The rationale for making a variation selector ineligible to apply to combining marks comes from normalization. In normalization all combining character sequences are put in their canonical order, based on their combining class. If we want to allow accents to be placed on base characters to which a variation selector has been applied, then the variation selector needs to come in between the base character and the accent. Unless we make it a combining character, the VS would interrupt the combining character sequence (separating the accent from the base character). But if it is a a combining character, it takes part in the reordering. Therefore, it needs to have combining class 0, so it stays with the base character. And that's the reason it cannot be used to apply to characters whose combining class is not 0.
So you see, the rule is not based on the linguistic nature of the combining character, but on its combining class.
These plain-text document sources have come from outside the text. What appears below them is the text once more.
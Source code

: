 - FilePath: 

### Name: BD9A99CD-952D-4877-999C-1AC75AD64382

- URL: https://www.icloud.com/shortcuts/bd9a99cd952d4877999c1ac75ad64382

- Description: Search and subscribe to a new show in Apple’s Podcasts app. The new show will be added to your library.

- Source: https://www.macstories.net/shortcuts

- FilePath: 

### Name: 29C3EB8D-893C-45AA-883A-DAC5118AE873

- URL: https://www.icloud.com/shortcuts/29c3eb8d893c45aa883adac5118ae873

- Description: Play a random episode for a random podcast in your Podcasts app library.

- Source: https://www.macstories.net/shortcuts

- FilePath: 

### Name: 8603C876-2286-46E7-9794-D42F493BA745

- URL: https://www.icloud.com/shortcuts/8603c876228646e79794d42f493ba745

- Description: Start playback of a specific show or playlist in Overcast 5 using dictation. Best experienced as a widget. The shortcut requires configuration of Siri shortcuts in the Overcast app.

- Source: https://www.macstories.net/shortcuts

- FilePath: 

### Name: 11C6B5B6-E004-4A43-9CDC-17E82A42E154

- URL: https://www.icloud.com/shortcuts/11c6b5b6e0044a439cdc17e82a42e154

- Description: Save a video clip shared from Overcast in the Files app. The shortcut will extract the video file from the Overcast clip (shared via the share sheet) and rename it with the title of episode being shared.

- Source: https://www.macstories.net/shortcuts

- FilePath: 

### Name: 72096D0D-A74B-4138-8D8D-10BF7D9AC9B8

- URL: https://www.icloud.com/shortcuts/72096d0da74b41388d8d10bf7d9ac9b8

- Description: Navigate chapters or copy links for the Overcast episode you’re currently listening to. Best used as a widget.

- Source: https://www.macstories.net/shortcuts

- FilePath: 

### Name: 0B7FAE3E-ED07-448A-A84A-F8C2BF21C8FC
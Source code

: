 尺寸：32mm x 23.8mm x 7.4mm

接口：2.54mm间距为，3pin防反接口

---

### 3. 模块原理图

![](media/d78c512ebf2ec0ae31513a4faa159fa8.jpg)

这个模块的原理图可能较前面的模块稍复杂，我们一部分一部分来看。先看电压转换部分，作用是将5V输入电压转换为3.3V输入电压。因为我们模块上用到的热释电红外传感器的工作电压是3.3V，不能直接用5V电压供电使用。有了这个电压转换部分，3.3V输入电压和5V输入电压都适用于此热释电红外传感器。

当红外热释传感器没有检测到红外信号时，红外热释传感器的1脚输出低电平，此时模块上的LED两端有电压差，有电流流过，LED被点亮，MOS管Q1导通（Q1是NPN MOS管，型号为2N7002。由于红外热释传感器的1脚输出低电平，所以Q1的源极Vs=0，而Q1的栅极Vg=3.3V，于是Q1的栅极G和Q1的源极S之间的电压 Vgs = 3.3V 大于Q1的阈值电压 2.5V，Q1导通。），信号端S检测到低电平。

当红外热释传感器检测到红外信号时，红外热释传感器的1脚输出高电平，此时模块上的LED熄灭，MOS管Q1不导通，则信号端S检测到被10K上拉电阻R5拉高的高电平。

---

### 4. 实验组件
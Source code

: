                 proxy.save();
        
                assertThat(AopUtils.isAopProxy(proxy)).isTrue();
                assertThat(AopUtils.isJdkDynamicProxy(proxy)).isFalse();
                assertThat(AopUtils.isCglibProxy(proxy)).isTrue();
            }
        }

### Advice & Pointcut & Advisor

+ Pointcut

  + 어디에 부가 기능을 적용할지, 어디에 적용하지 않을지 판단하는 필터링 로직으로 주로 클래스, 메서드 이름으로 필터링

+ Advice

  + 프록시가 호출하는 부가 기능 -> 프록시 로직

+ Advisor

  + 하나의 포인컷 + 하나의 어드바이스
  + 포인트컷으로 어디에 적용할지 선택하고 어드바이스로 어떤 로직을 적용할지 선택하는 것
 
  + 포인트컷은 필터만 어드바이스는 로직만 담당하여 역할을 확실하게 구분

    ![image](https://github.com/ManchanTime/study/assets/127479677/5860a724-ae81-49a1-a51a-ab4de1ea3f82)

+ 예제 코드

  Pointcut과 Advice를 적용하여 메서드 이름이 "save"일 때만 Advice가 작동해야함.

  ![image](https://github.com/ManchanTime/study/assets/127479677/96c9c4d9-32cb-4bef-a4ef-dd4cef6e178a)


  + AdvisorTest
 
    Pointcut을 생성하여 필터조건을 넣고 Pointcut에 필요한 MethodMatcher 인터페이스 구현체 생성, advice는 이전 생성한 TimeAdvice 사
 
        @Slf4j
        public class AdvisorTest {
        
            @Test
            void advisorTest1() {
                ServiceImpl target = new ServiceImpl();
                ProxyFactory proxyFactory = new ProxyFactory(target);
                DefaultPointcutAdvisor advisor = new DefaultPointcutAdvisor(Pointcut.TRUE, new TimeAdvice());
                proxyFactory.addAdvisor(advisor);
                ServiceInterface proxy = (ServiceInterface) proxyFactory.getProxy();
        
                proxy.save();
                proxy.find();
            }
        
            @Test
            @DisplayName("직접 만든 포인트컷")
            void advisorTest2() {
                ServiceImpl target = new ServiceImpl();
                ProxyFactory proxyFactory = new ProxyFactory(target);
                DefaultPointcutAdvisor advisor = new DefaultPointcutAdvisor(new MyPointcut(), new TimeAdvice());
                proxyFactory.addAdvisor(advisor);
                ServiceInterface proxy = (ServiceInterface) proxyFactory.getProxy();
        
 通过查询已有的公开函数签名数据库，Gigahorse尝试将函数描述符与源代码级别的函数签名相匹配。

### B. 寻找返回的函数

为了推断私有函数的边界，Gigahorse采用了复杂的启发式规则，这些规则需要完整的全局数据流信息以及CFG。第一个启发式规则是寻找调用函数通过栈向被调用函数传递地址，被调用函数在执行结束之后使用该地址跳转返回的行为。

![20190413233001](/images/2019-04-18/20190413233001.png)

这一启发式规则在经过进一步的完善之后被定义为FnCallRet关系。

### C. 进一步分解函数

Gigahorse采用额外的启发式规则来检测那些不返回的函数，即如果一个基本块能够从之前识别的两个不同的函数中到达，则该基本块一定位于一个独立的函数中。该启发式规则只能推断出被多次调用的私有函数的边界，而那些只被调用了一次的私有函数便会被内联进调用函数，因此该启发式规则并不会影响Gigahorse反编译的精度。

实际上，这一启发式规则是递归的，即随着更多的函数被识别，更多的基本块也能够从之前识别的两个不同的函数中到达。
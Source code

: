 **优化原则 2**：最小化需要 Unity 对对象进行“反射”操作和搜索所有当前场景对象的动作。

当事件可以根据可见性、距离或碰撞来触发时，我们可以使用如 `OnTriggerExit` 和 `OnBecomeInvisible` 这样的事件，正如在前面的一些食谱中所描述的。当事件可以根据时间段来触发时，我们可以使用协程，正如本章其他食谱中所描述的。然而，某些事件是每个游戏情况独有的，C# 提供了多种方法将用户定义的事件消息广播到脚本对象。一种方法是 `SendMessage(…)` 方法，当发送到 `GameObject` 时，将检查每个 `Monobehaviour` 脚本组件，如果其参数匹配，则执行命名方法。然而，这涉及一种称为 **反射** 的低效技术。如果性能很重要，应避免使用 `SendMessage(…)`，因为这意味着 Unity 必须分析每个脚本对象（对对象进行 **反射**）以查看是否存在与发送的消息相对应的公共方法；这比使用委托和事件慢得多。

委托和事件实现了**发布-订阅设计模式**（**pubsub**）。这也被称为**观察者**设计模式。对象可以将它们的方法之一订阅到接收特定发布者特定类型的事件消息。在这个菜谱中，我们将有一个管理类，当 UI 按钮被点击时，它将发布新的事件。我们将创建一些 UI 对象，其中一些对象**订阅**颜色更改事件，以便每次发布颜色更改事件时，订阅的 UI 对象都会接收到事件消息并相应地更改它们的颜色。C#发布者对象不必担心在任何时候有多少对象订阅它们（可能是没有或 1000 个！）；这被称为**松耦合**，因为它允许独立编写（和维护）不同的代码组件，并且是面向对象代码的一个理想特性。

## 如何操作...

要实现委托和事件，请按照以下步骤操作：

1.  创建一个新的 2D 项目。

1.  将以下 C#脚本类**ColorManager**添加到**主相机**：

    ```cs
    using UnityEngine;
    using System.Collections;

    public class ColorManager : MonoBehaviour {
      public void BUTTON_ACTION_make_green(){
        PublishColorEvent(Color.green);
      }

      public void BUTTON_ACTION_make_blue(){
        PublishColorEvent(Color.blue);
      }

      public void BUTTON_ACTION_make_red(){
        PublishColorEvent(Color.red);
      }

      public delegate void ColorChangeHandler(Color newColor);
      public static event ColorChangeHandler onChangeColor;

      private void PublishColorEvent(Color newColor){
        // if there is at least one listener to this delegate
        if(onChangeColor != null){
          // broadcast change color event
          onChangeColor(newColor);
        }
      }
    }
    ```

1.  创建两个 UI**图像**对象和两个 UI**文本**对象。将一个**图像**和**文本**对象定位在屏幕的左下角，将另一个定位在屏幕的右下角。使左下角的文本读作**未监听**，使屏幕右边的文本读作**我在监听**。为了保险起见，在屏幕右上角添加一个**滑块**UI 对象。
But if the VS has class 0, it stays wherever it is put because it does not participate in reordering. If it is put after a particular combining character, it will stay there. So this argument doesn't really hold. Yes, problems do arise if there is more than one combining character between the base character and the VS and they are not in canonical order. But this is a marginal case which can be avoided by ensuring that canonical order is always used.
So, provided that the need to encode a variant of a combining character can be demonstrated, I can see no good reason not to allow a VS to be used for this, with appropriate notes about ordering of combining character sequences.
An alternative of course would be to define a special VS with the same combining class as the character it applies to, so that the two will always remain together. Thus there would potentially be the need for a considerable set of VSs. But I don't think this is really necessary.